Copy every record exactly, and keep the pictures out.

=== INPUT ===

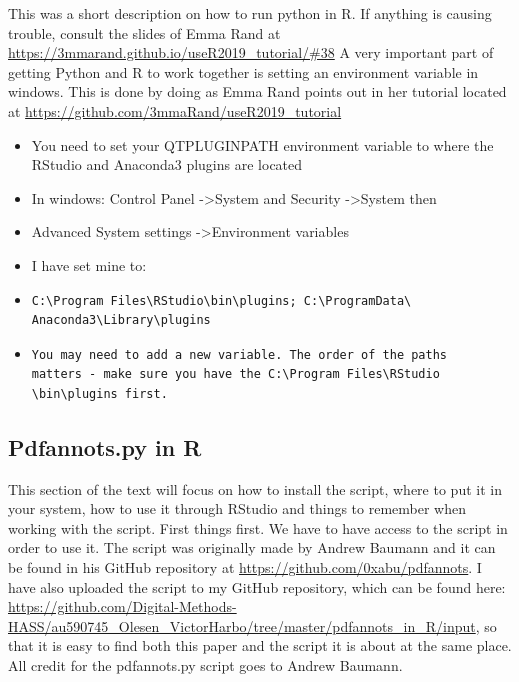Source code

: \documentclass{article}
\begin{document}
This was a short description on how to run python in R. If anything is causing trouble, consult the slides of Emma Rand at \url{https://3mmarand.github.io/useR2019_tutorial/#38} \newline
A very important part of getting Python and R to work together is setting an environment variable in windows. This is done by doing as Emma Rand points out in her tutorial located at \url{https://github.com/3mmaRand/useR2019_tutorial}
\begin{itemize}
    \item You need to set your QT\textunderscore PLUGIN\textunderscore PATH environment variable to where the RStudio and Anaconda3 plugins are located
    \item In windows: Control Panel -\textgreater System and Security -\textgreater System then
    \item Advanced System settings -\textgreater Environment variables
    \item I have set mine to:
    \item \begin{verbatim}
C:\Program Files\RStudio\bin\plugins; C:\ProgramData\
Anaconda3\Library\plugins  
    \end{verbatim}
    \item \begin{verbatim}You may need to add a new variable. The order of the paths
matters - make sure you have the C:\Program Files\RStudio
\bin\plugins first.
    \end{verbatim}
\end{itemize}

\subsection{Pdfannots.py in R}
This section of the text will focus on how to install the script, where to put it in your system, how to use it through RStudio and things to remember when working with the script. First things first. We have to have access to the script in order to use it. The script was originally made by Andrew Baumann and it can be found in his GitHub repository at \url{https://github.com/0xabu/pdfannots}. I have also uploaded the script to my GitHub repository, which can be found here: \url{https://github.com/Digital-Methods-HASS/au590745_Olesen_VictorHarbo/tree/master/pdfannots_in_R/input}, so that it is easy to find both this paper and the script it is about at the same place. All credit for the pdfannots.py script goes to Andrew Baumann. 
\end{document}
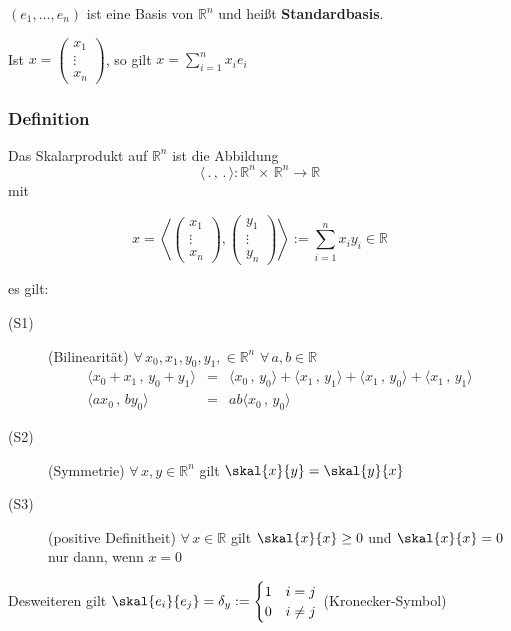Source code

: \((e_1,\dots,e_n)\) ist eine Basis von $\mathbb{R}^n$ und heißt {\bfseries Standardbasis}. 

Ist \(x = \begin{pmatrix} x_1 \\ \vdots \\ x_n \end{pmatrix}\), so gilt \(x=\sum\limits^{n}_{i=1}x_ie_i\)

\subsubsection{Definition} %
\label{ssub:definition}

Das Skalarprodukt auf $\mathbb{R}^n$ ist die Abbildung \[ \langle\, .\,,\,.\,\rangle : \mathbb{R}^n \times \, \mathbb{R}^n \to \mathbb{R}\] mit 

\[
 x = \left< \begin{pmatrix} x_1 \\ \vdots \\ x_n \end{pmatrix} , \begin{pmatrix} y_1 \\ \vdots \\ y_n \end{pmatrix} \right> := \sum_{i=1}^{n}x_iy_i \in \mathbb{R} 
 \]
 
es gilt:
\begin{description}
	\item[(S1)] (Bilinearität) $\forall \, x_0,x_1,y_0,y_1, \in \mathbb{R}^n \hspace{4pt} \forall \, a,b \in \mathbb{R}$
	 \begin{eqnarray}
	 \langle x_0+x_1\,,\, y_0+y_1\rangle & =& \langle x_0\,,\, y_0\rangle + \langle x_1\,,\,y_1\rangle + \langle x_1\,,\, y_0\rangle + \langle x_1\,,\, y_1\rangle \\
	 \langle ax_0\,,\, by_0\rangle &=& ab \langle x_0\,,\, y_0\rangle 
	 \end{eqnarray}
	 \item[(S2)](Symmetrie) $\forall \, x,y \in \mathbb{R}^n$ gilt $\skal{x}{y} = \skal{y}{x}$
	
	\item[(S3)](positive Definitheit) $\forall \, x \in \mathbb{R}$ gilt $\skal{x}{x} \geq 0$ und $\skal{x}{x}=0$ nur dann, wenn $x=0$
\end{description}
Desweiteren gilt $\skal{e_i}{e_j}=\delta_y := \begin{cases} 1 & i=j \\ 0 &i\neq j \end{cases}$ \hspace{1cm} (Kronecker-Symbol)


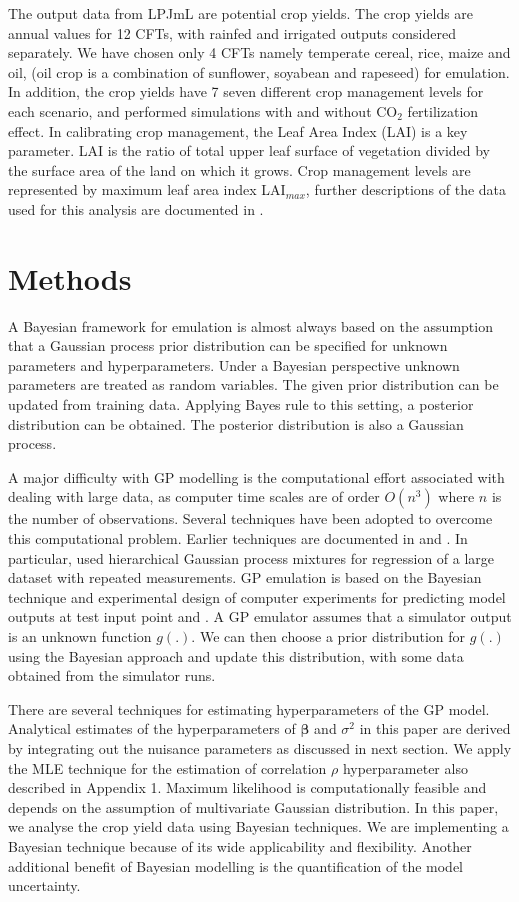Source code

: The output data from LPJmL are potential crop yields. The crop yields are annual values for 12 CFTs, with rainfed and irrigated outputs considered separately. We have chosen only 4 CFTs namely temperate cereal, rice, maize and oil, (oil crop is a combination of sunflower, soyabean and rapeseed) for emulation. In addition, the crop yields have 7 seven different crop management levels for each scenario, and performed simulations with and without CO$_2$ fertilization effect. In calibrating crop management, the Leaf Area Index (LAI) is a key parameter. LAI is the ratio of total upper leaf surface of vegetation divided by the surface area of the land on which it grows. Crop management levels are represented by maximum leaf area index LAI$_{max}$, further descriptions of the data used for this analysis are documented in \cite{qwole}.


\section{Methods}
 A Bayesian framework for emulation is almost always based on the assumption that a Gaussian process prior distribution can be specified for unknown parameters and hyperparameters.  Under a Bayesian perspective unknown parameters are treated as random variables. The given prior distribution can be updated from training data. Applying Bayes rule to this setting, a posterior distribution can be obtained. The posterior distribution is also a Gaussian process. 

A major difficulty with GP modelling is the computational effort associated with dealing with large data, as computer time scales are of order $O(n^3)$ where $n$ is the number of observations. Several techniques have been adopted to overcome this computational problem. Earlier techniques are documented in \citet{q10} and \cite{q47}. In particular, \cite{q18} used hierarchical Gaussian process mixtures for regression of a large dataset with repeated measurements. 
GP emulation is based on the Bayesian technique and experimental design of computer experiments for predicting model outputs at test input point \citet{q7} and \citet{70}. A GP emulator assumes that a simulator output is an unknown function $g(.)$. We can then choose a prior distribution for $g(.)$ using the Bayesian approach and update this distribution, with some data obtained from the simulator runs.

There are several techniques for estimating hyperparameters of the GP model. Analytical estimates of the hyperparameters of $\boldsymbol \beta$ and $\sigma^2$ in this paper are derived by integrating out the nuisance parameters as discussed in next section. We apply the MLE technique for the estimation of correlation $\rho$ hyperparameter also described in Appendix 1. Maximum likelihood is computationally feasible and depends on the assumption of multivariate Gaussian distribution.
In this paper, we analyse the crop yield data using Bayesian techniques. We are implementing a Bayesian technique because of its wide applicability and flexibility. Another additional benefit of Bayesian modelling is the quantification of the model uncertainty.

===

• SOLUTION TO THE PROBLEM:
Source code

: \documentclass{article}
\begin{document}
This was a short description on how to run python in R. If anything is causing trouble, consult the slides of Emma Rand at \url{https://3mmarand.github.io/useR2019_tutorial/#38} \newline
A very important part of getting Python and R to work together is setting an environment variable in windows. This is done by doing as Emma Rand points out in her tutorial located at \url{https://github.com/3mmaRand/useR2019_tutorial}
\begin{itemize}
    \item You need to set your QT\textunderscore PLUGIN\textunderscore PATH environment variable to where the RStudio and Anaconda3 plugins are located
    \item In windows: Control Panel -\textgreater System and Security -\textgreater System then
    \item Advanced System settings -\textgreater Environment variables
    \item I have set mine to:
    \item \begin{verbatim}
C:\Program Files\RStudio\bin\plugins; C:\ProgramData\
Anaconda3\Library\plugins  
    \end{verbatim}
    \item \begin{verbatim}You may need to add a new variable. The order of the paths
matters - make sure you have the C:\Program Files\RStudio
\bin\plugins first.
    \end{verbatim}
\end{itemize}

\subsection{Pdfannots.py in R}
This section of the text will focus on how to install the script, where to put it in your system, how to use it through RStudio and things to remember when working with the script. First things first. We have to have access to the script in order to use it. The script was originally made by Andrew Baumann and it can be found in his GitHub repository at \url{https://github.com/0xabu/pdfannots}. I have also uploaded the script to my GitHub repository, which can be found here: \url{https://github.com/Digital-Methods-HASS/au590745_Olesen_VictorHarbo/tree/master/pdfannots_in_R/input}, so that it is easy to find both this paper and the script it is about at the same place. All credit for the pdfannots.py script goes to Andrew Baumann. 
\end{document}
Source code

: \((e_1,\dots,e_n)\) ist eine Basis von $\mathbb{R}^n$ und heißt {\bfseries Standardbasis}. 

Ist \(x = \begin{pmatrix} x_1 \\ \vdots \\ x_n \end{pmatrix}\), so gilt \(x=\sum\limits^{n}_{i=1}x_ie_i\)

\subsubsection{Definition} %
\label{ssub:definition}

Das Skalarprodukt auf $\mathbb{R}^n$ ist die Abbildung \[ \langle\, .\,,\,.\,\rangle : \mathbb{R}^n \times \, \mathbb{R}^n \to \mathbb{R}\] mit 

\[
 x = \left< \begin{pmatrix} x_1 \\ \vdots \\ x_n \end{pmatrix} , \begin{pmatrix} y_1 \\ \vdots \\ y_n \end{pmatrix} \right> := \sum_{i=1}^{n}x_iy_i \in \mathbb{R} 
 \]
 
es gilt:
\begin{description}
	\item[(S1)] (Bilinearität) $\forall \, x_0,x_1,y_0,y_1, \in \mathbb{R}^n \hspace{4pt} \forall \, a,b \in \mathbb{R}$
	 \begin{eqnarray}
	 \langle x_0+x_1\,,\, y_0+y_1\rangle & =& \langle x_0\,,\, y_0\rangle + \langle x_1\,,\,y_1\rangle + \langle x_1\,,\, y_0\rangle + \langle x_1\,,\, y_1\rangle \\
	 \langle ax_0\,,\, by_0\rangle &=& ab \langle x_0\,,\, y_0\rangle 
	 \end{eqnarray}
	 \item[(S2)](Symmetrie) $\forall \, x,y \in \mathbb{R}^n$ gilt $\skal{x}{y} = \skal{y}{x}$
	
	\item[(S3)](positive Definitheit) $\forall \, x \in \mathbb{R}$ gilt $\skal{x}{x} \geq 0$ und $\skal{x}{x}=0$ nur dann, wenn $x=0$
\end{description}
Desweiteren gilt $\skal{e_i}{e_j}=\delta_y := \begin{cases} 1 & i=j \\ 0 &i\neq j \end{cases}$ \hspace{1cm} (Kronecker-Symbol)


Source code

: The output data from LPJmL are potential crop yields. The crop yields are annual values for 12 CFTs, with rainfed and irrigated outputs considered separately. We have chosen only 4 CFTs namely temperate cereal, rice, maize and oil, (oil crop is a combination of sunflower, soyabean and rapeseed) for emulation. In addition, the crop yields have 7 seven different crop management levels for each scenario, and performed simulations with and without CO$_2$ fertilization effect. In calibrating crop management, the Leaf Area Index (LAI) is a key parameter. LAI is the ratio of total upper leaf surface of vegetation divided by the surface area of the land on which it grows. Crop management levels are represented by maximum leaf area index LAI$_{max}$, further descriptions of the data used for this analysis are documented in \cite{qwole}.


\section{Methods}
 A Bayesian framework for emulation is almost always based on the assumption that a Gaussian process prior distribution can be specified for unknown parameters and hyperparameters.  Under a Bayesian perspective unknown parameters are treated as random variables. The given prior distribution can be updated from training data. Applying Bayes rule to this setting, a posterior distribution can be obtained. The posterior distribution is also a Gaussian process. 

A major difficulty with GP modelling is the computational effort associated with dealing with large data, as computer time scales are of order $O(n^3)$ where $n$ is the number of observations. Several techniques have been adopted to overcome this computational problem. Earlier techniques are documented in \citet{q10} and \cite{q47}. In particular, \cite{q18} used hierarchical Gaussian process mixtures for regression of a large dataset with repeated measurements. 
GP emulation is based on the Bayesian technique and experimental design of computer experiments for predicting model outputs at test input point \citet{q7} and \citet{70}. A GP emulator assumes that a simulator output is an unknown function $g(.)$. We can then choose a prior distribution for $g(.)$ using the Bayesian approach and update this distribution, with some data obtained from the simulator runs.

There are several techniques for estimating hyperparameters of the GP model. Analytical estimates of the hyperparameters of $\boldsymbol \beta$ and $\sigma^2$ in this paper are derived by integrating out the nuisance parameters as discussed in next section. We apply the MLE technique for the estimation of correlation $\rho$ hyperparameter also described in Appendix 1. Maximum likelihood is computationally feasible and depends on the assumption of multivariate Gaussian distribution.
In this paper, we analyse the crop yield data using Bayesian techniques. We are implementing a Bayesian technique because of its wide applicability and flexibility. Another additional benefit of Bayesian modelling is the quantification of the model uncertainty.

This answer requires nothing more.